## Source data
=== Section Start ===

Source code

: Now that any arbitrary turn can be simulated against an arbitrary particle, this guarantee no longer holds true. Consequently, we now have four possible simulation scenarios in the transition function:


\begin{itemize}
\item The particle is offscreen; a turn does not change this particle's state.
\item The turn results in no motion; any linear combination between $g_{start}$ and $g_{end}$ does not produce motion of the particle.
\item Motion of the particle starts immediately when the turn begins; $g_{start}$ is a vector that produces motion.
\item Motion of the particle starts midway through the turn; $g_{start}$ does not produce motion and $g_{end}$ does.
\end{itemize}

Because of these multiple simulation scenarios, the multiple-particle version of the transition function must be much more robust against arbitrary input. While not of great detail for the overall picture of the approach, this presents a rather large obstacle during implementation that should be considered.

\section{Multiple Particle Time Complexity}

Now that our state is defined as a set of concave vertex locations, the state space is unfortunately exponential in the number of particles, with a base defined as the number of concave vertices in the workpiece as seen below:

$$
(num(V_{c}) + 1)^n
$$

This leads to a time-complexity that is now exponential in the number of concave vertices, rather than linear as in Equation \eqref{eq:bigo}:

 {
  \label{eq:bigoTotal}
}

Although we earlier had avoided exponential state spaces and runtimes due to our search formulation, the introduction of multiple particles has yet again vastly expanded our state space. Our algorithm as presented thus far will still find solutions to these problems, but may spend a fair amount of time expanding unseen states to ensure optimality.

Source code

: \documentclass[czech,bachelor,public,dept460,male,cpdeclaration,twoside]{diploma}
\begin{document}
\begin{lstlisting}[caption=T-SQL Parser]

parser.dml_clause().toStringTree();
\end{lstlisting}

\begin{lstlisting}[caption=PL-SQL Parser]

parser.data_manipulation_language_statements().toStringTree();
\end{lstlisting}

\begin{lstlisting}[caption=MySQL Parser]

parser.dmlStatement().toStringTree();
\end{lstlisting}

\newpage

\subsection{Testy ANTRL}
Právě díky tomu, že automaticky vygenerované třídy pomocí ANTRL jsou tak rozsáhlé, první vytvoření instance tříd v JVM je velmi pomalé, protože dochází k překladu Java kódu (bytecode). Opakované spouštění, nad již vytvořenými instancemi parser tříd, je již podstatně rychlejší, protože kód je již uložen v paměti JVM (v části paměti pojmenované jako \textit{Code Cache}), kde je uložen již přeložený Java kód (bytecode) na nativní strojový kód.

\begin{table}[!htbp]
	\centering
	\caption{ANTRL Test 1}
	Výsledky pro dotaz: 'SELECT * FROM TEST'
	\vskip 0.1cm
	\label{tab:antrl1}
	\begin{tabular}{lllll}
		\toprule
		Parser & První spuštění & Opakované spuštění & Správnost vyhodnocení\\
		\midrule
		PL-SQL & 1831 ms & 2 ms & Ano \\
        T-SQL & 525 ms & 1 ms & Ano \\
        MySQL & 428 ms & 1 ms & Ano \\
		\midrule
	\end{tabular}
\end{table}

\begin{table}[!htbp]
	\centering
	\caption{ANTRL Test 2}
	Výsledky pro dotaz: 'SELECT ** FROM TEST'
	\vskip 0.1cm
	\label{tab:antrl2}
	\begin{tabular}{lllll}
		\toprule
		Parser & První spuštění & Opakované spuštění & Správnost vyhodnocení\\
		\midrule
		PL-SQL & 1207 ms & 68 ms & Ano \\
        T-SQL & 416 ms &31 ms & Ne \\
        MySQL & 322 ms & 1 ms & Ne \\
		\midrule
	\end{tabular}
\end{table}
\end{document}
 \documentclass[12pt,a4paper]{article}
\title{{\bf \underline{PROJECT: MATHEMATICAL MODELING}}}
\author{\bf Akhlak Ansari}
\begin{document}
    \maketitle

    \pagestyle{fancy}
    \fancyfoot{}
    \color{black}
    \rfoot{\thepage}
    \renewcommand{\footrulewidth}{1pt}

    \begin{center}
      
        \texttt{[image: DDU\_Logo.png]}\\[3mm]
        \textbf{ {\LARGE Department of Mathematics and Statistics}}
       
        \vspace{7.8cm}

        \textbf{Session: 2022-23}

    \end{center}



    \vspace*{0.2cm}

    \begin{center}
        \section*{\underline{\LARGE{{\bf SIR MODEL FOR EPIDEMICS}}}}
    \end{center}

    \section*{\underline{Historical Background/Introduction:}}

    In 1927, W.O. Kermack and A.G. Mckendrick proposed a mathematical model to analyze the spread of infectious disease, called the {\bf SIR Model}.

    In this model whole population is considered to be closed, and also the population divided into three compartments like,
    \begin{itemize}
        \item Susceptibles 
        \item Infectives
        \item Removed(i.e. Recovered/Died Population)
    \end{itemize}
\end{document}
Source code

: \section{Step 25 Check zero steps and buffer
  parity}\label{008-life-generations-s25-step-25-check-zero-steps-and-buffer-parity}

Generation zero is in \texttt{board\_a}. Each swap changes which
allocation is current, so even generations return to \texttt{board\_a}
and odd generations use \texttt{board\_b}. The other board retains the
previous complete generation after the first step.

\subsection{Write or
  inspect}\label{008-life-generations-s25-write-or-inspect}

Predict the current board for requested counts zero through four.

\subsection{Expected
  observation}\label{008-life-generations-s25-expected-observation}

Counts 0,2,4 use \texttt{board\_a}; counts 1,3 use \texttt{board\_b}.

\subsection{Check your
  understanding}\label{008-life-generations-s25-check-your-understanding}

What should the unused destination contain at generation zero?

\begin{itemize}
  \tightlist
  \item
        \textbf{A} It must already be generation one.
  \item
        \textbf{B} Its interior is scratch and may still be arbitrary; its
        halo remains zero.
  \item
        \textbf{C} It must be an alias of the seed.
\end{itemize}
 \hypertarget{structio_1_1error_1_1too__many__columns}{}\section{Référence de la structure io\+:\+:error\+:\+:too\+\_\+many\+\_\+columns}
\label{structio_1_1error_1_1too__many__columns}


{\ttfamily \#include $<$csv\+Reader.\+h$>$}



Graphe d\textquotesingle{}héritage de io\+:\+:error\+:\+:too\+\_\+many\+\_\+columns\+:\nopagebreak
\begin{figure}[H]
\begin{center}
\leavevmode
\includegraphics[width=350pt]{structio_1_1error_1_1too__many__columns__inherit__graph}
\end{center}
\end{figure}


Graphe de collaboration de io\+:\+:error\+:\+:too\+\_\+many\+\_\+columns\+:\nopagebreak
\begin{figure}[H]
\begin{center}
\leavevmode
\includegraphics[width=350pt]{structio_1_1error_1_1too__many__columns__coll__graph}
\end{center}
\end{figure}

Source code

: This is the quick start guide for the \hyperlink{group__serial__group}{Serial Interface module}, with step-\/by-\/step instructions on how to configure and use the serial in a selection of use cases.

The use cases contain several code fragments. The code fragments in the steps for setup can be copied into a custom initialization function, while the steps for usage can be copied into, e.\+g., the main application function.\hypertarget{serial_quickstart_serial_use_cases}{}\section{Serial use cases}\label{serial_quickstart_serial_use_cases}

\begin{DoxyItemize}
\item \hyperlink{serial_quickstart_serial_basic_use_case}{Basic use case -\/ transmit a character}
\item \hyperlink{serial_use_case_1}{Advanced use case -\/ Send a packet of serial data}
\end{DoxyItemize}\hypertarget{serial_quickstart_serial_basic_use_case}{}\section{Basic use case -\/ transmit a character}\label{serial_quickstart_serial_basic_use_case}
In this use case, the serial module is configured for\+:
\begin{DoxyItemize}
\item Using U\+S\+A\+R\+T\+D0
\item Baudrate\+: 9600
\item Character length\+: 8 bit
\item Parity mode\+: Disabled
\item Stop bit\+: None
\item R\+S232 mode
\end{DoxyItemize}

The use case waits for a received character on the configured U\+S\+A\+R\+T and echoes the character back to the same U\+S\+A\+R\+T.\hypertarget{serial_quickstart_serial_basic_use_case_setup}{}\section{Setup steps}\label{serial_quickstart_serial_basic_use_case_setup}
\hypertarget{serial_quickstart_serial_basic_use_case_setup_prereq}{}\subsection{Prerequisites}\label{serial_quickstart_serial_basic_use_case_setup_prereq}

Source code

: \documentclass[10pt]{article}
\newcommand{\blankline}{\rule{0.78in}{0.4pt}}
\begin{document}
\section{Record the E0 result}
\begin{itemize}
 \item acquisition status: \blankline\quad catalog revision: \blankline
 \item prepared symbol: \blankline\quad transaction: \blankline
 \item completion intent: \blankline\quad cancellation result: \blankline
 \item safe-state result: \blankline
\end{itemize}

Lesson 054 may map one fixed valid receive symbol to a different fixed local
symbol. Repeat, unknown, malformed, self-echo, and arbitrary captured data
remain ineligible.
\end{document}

=== Section End ===

Lines from the records above that hold "Výsledky" are the ones to list.

	Výsledky pro dotaz: 'SELECT * FROM TEST'
	Výsledky pro dotaz: 'SELECT ** FROM TEST'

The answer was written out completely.